Violent Expansion Days. The archetype selection logic (which classifies sessions as things like Gap and Go, Trap Open, or Slow Bleed) was tuned on moderate-volatility sessions. On days where ES futures were already down 2.5% pre-open (several times during the tariff shock period), the archetype logic would call Controlled Selloff when the actual session was a Capitulation Flush. The meta-analysis eventually caught this: archetype_score was the weakest rubric dimension on high-ATR days. The fix was adding market_internals.participation_profile to the intraday data block and updating the prompt to treat broad participation + large gaps as a separate classification branch.
What it actually produces: every weekday morning, before the NYSE opens, a structured single-page briefing loads at the dashboard: the session's expected archetype, the active narrative drivers, 3-5 live news stories with sector impact analysis, a scenario playbook with if/then branches for any high-impact economic releases, and a conviction score. That evening, the same system fetches closing data, grades every dimension of the morning call, and writes the scorecard back to the record.
Every two weeks, the meta-analysis reads the accumulated scorecards, finds the failure patterns the morning briefing keeps making, and proposes targeted prompt changes to fix them. The system grades itself, then rewrites its own instructions.
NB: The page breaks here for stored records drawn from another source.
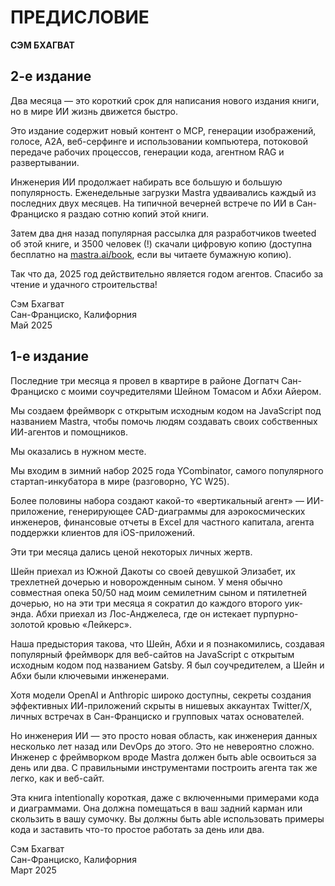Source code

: # ПРЕДИСЛОВИЕ  
**СЭМ БХАГВАТ**  

## 2-е издание

Два месяца — это короткий срок для написания нового издания книги, но в мире ИИ жизнь движется быстро.

Это издание содержит новый контент о MCP, генерации изображений, голосе, A2A, веб-серфинге и использовании компьютера, потоковой передаче рабочих процессов, генерации кода, агентном RAG и развертывании.

Инженерия ИИ продолжает набирать все большую и большую популярность. Еженедельные загрузки Mastra удваивались каждый из последних двух месяцев. На типичной вечерней встрече по ИИ в Сан-Франциско я раздаю сотню копий этой книги.

Затем два дня назад популярная рассылка для разработчиков tweeted об этой книге, и 3500 человек (!) скачали цифровую копию (доступна бесплатно на [mastra.ai/book](https://mastra.ai/book), если вы читаете бумажную копию).

Так что да, 2025 год действительно является годом агентов. Спасибо за чтение и удачного строительства!

Сэм Бхагват  
Сан-Франциско, Калифорния  
Май 2025

## 1-е издание

Последние три месяца я провел в квартире в районе Догпатч Сан-Франциско с моими соучредителями Шейном Томасом и Абхи Айером.

Мы создаем фреймворк с открытым исходным кодом на JavaScript под названием Mastra, чтобы помочь людям создавать своих собственных ИИ-агентов и помощников.

Мы оказались в нужном месте.

Мы входим в зимний набор 2025 года YCombinator, самого популярного стартап-инкубатора в мире (разговорно, YC W25).

Более половины набора создают какой-то «вертикальный агент» — ИИ-приложение, генерирующее CAD-диаграммы для аэрокосмических инженеров, финансовые отчеты в Excel для частного капитала, агента поддержки клиентов для iOS-приложений.

Эти три месяца дались ценой некоторых личных жертв.

Шейн приехал из Южной Дакоты со своей девушкой Элизабет, их трехлетней дочерью и новорожденным сыном. У меня обычно совместная опека 50/50 над моим семилетним сыном и пятилетней дочерью, но на эти три месяца я сократил до каждого второго уик-энда. Абхи приехал из Лос-Анджелеса, где он истекает пурпурно-золотой кровью «Лейкерс».

Наша предыстория такова, что Шейн, Абхи и я познакомились, создавая популярный фреймворк для веб-сайтов на JavaScript с открытым исходным кодом под названием Gatsby. Я был соучредителем, а Шейн и Абхи были ключевыми инженерами.

Хотя модели OpenAI и Anthropic широко доступны, секреты создания эффективных ИИ-приложений скрыты в нишевых аккаунтах Twitter/X, личных встречах в Сан-Франциско и групповых чатах основателей.

Но инженерия ИИ — это просто новая область, как инженерия данных несколько лет назад или DevOps до этого. Это не невероятно сложно. Инженер с фреймворком вроде Mastra должен быть able освоиться за день или два. С правильными инструментами построить агента так же легко, как и веб-сайт.

Эта книга intentionally короткая, даже с включенными примерами кода и диаграммами. Она должна помещаться в ваш задний карман или скользить в вашу сумочку. Вы должны быть able использовать примеры кода и заставить что-то простое работать за день или два.

Сэм Бхагват  
Сан-Франциско, Калифорния  
Март 2025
Once a month, it zooms out entirely and synthesizes everything into a 90-day strategic outlook that operates at a different tempo from the daily loop.
The intersection that makes this interesting isn't the data pipeline or the Gemini fallback hierarchy. Those are just plumbing. It's the closed feedback loop: a market intelligence system that's continuously calibrating against reality at the speed of daily market sessions, not at the speed of a developer manually reviewing outputs. The meta-analysis is the thing that makes V2 meaningfully different from any other LLM-wrapping-an-API project. It's the part that turns a data dashboard into something closer to a learning system.